Take time this month to indulge in a hearty breakfast of steak and eggs to celebrate beef month and egg month and support U.S. beef and egg producers as well as U.S. soybean farmers.

As the top consumer of domestic soybean meal, livestock and poultry producers are important to the stability and success of the U.S. soybean industry. The soybean checkoff and United Soybean Board (USB) support U.S. animal agriculture to continue cultivating long-term demand for U.S. soybeans and to help maintain the future of domestic food production.

“It’s very important to make sure we have a market for our product,” says Jim Schriver, a soybean farmer from Montpelier, Ind., and checkoff farmer-leader. “Ninety-eight percent of soybean meal in the United States is used by animal agriculture. It’s very important we support these industries because of their use of soybean meal.”

The soybean checkoff communicates the value of animal agriculture. One example of these efforts is the checkoff-funded Nationwide Economic Impact of Animal Agriculture. This analysis shows the economic value of animal agriculture to communities.

“Animal ag industries do a number of things in a community,” adds Schriver. “First, the grain that livestock producers need usually comes from the local community. These animal ag operations also provide employment and needed services such as plumbers and electricians. When farmers need services, they are going to local stores.”

Released in 2008, this information also explores the economic effects of the animal agriculture industry on U.S. agriculture as a whole, including the U.S. soybean industry. The checkoff-funded research discovered that beef cattle alone consumed 2.5 million tons of soybean meal from 2005 to 2006.

This comes out to nearly 110 million bushels of soybeans and over 2.5 million acres of U.S. soybeans.

From 2005 to 2006, laying hens took in nearly 2.4 million tons of soybean meal, which equates to more than 99 million bushels of soybeans and over 2.3 million acres of U.S. soybeans. Animal agriculture does more than contribute to the economy, this industry also provides an affordable, nutritious food supply.

“U.S. farmers produce the safest food supply in the world,” says Schriver. “We need to help animal agriculture tell that story.”

For more information on animal agriculture, visit http://www.animalag.org.

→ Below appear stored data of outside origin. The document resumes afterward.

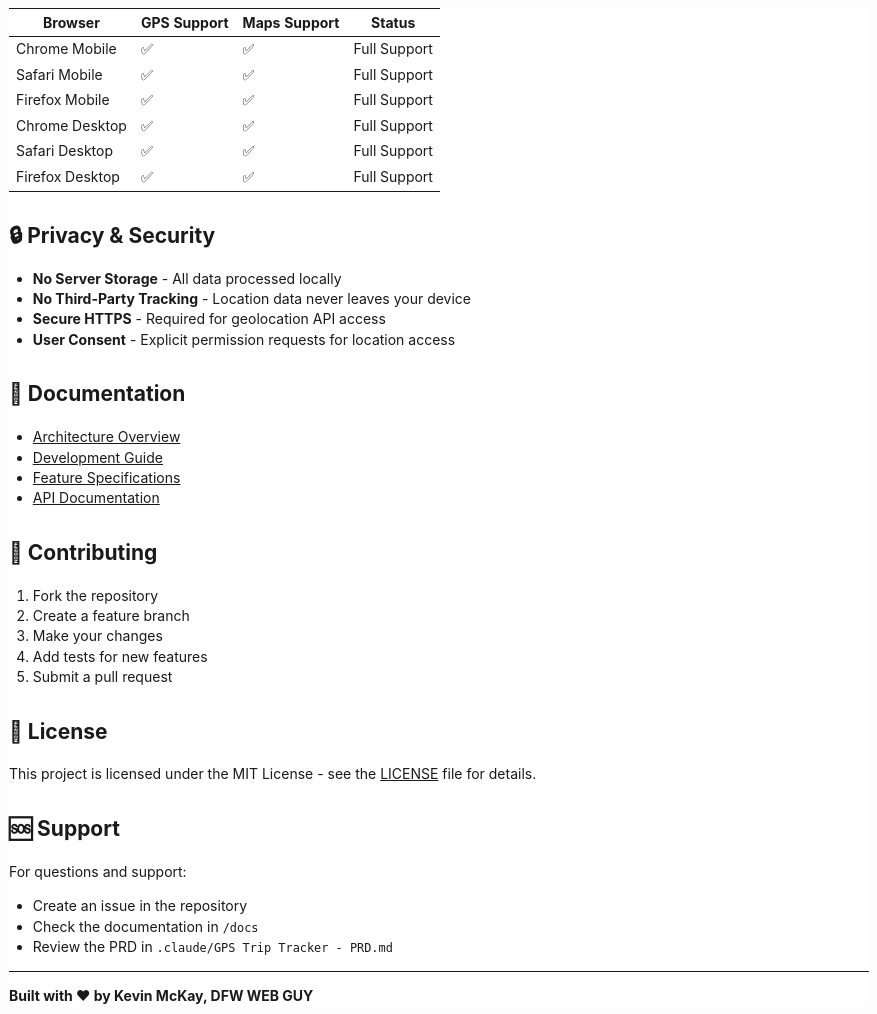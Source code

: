 | Browser | GPS Support | Maps Support | Status |
|---------|-------------|--------------|--------|
| Chrome Mobile | ✅ | ✅ | Full Support |
| Safari Mobile | ✅ | ✅ | Full Support |
| Firefox Mobile | ✅ | ✅ | Full Support |
| Chrome Desktop | ✅ | ✅ | Full Support |
| Safari Desktop | ✅ | ✅ | Full Support |
| Firefox Desktop | ✅ | ✅ | Full Support |

## 🔒 Privacy & Security

- **No Server Storage** - All data processed locally
- **No Third-Party Tracking** - Location data never leaves your device
- **Secure HTTPS** - Required for geolocation API access
- **User Consent** - Explicit permission requests for location access

## 📖 Documentation

- [Architecture Overview](docs/ARCHITECTURE.md)
- [Development Guide](docs/DEVELOPMENT.md)
- [Feature Specifications](docs/FEATURES.md)
- [API Documentation](docs/API.md)

## 🤝 Contributing

1. Fork the repository
2. Create a feature branch
3. Make your changes
4. Add tests for new features
5. Submit a pull request

## 📄 License

This project is licensed under the MIT License - see the [LICENSE](LICENSE) file for details.

## 🆘 Support

For questions and support:
- Create an issue in the repository
- Check the documentation in `/docs`
- Review the PRD in `.claude/GPS Trip Tracker - PRD.md`

---

**Built with ❤️ by Kevin McKay, DFW WEB GUY**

USB is made up of 68 farmer-directors who oversee the investments of the soybean checkoff on behalf of all U.S. soybean farmers. Checkoff funds are invested in the areas of animal utilization, human utilization, industrial utilization, industry relations, market access and supply. As stipulated in the Soybean Promotion, Research and Consumer Information Act, USDA’s Agricultural Marketing Service has oversight responsibilities for USB and the soybean checkoff.